本書は教科書ではない、その理由の一つは、成果をあげることは学ぶことはできるが教わることはできないからである。つまるところ成果をあげることは教科ではなく修練である。
ドラッカー名著集 1「経営者の条件」 P.218 ダイヤモンド社
「創造力が付く」ように教育する事は不可能だ。
では「創造力が無い」人間はどのように扱ったらよいのだろうか。
答えは簡単。
守備力が高く打力の無い選手であれば、4番バッターから外せばいい。
「創造力が無い」人間ならば、「創造力が必要な部門」から外せばいい。
それだけでいい。
ただこの時注意しなければいけないことがある。それは、これを降格人事としてはいけないということだ。あくまで不適切な「中間管理職」から外して最も活かせる部門に置くための人事、即ち「適材適所を貫く」ための人事異動として徹底することだ。
そもそも問題なのは、この人の「個人的資質」ではなく「適材適所という基本概念から外れた人事」を行った「人事管理」の方にある。
人事がうまくいかなかったときには、動かされた者を無能と決めつけてはならない。人事を行ったものが間違ったにすぎない。マネジメントに優れた組織では、人事の失敗は異動させられた者の責任ではないことが理解されている。
重要な仕事をこなせない者をそのままにしておいてはならない。動かしてやることが組織と本人に対する責任である。仕事ができないことは本人のせいではない。だが動かしてやらなければならない。
ドラッカー著「経営者の条件」 P.8
人事面でのミスマッチという失敗が、ミスマッチされた本人の責任になる。そのような組織では個人が安心して働くことなど不可能だ。なぜなら他人のミスで自分が裁かれてしまうという事なのだから。

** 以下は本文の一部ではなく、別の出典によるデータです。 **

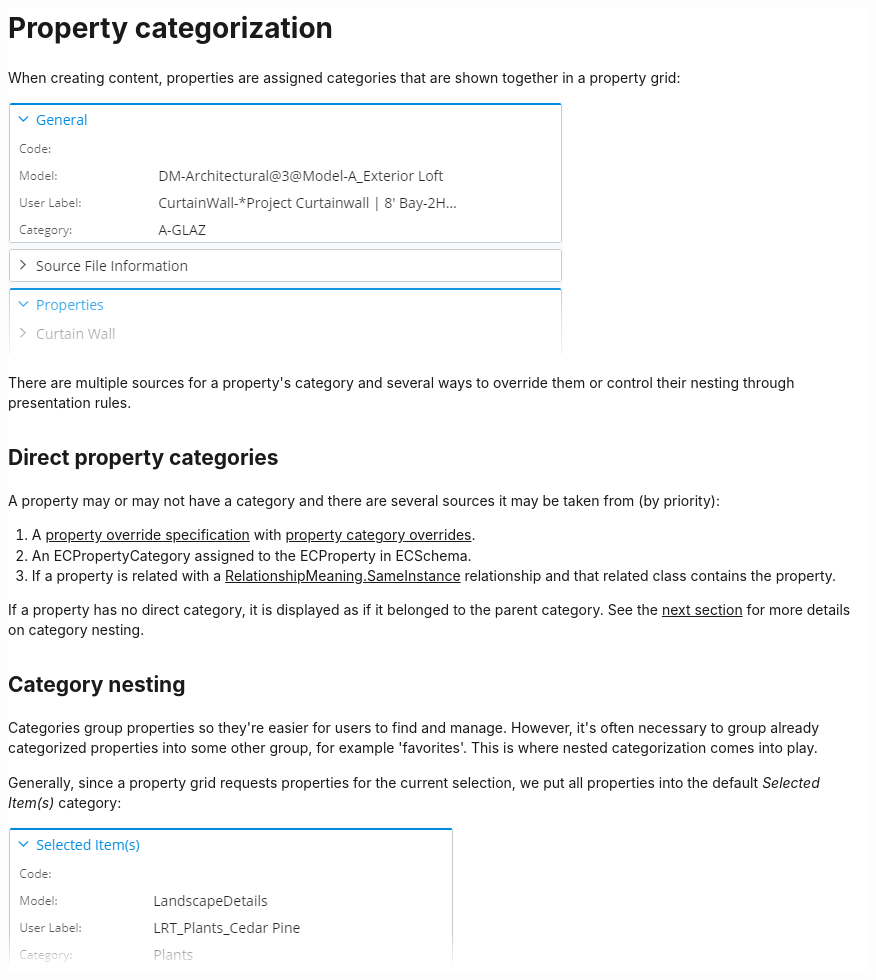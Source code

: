 # Property categorization

When creating content, properties are assigned categories that are shown together in a property grid:

![Property grid](./media/property-grid.png)

There are multiple sources for a property's category and several ways to override them or control their nesting through presentation rules.

## Direct property categories

A property may or may not have a category and there are several sources it may be taken from (by priority):

1. A [property override specification](./PropertySpecification.md) with [property category overrides](./PropertyCategorySpecification.md).
2. An ECPropertyCategory assigned to the ECProperty in ECSchema.
3. If a property is related with a [RelationshipMeaning.SameInstance]($presentation-common) relationship and that related class contains the property.

If a property has no direct category, it is displayed as if it belonged to the parent category. See the [next section](#category-nesting) for more details on category nesting.

## Category nesting

Categories group properties so they're easier for users to find and manage. However, it's often necessary to group already categorized properties into some other group, for example 'favorites'. This is where nested categorization comes into play.

Generally, since a property grid requests properties for the current selection, we put all properties into the default _Selected Item(s)_ category:

![Selected Item(s) category](./media/property-grid-selected-items-category.png)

ところが、未だに多くの企業がミスマッチの責任を本人に負わせ、負わされた本人にミスマッチを解消する努力を要求する。
これでうまくいくはずがない。
あくまで「適材適所」に徹する、これこそが基本原則にして最も有効な解決方法でしかないのだから。
ところが、この記事を書いている筆者自身は「だから能力を付けましょう」論に陥ってしまっている。
業界を問わずに存在する「残念なミドル」とは。いくつかのタイプを取り上げ、その脱却法を紹介する。
それが、この記事自身を「残念な記事」にしている原因なのだろう。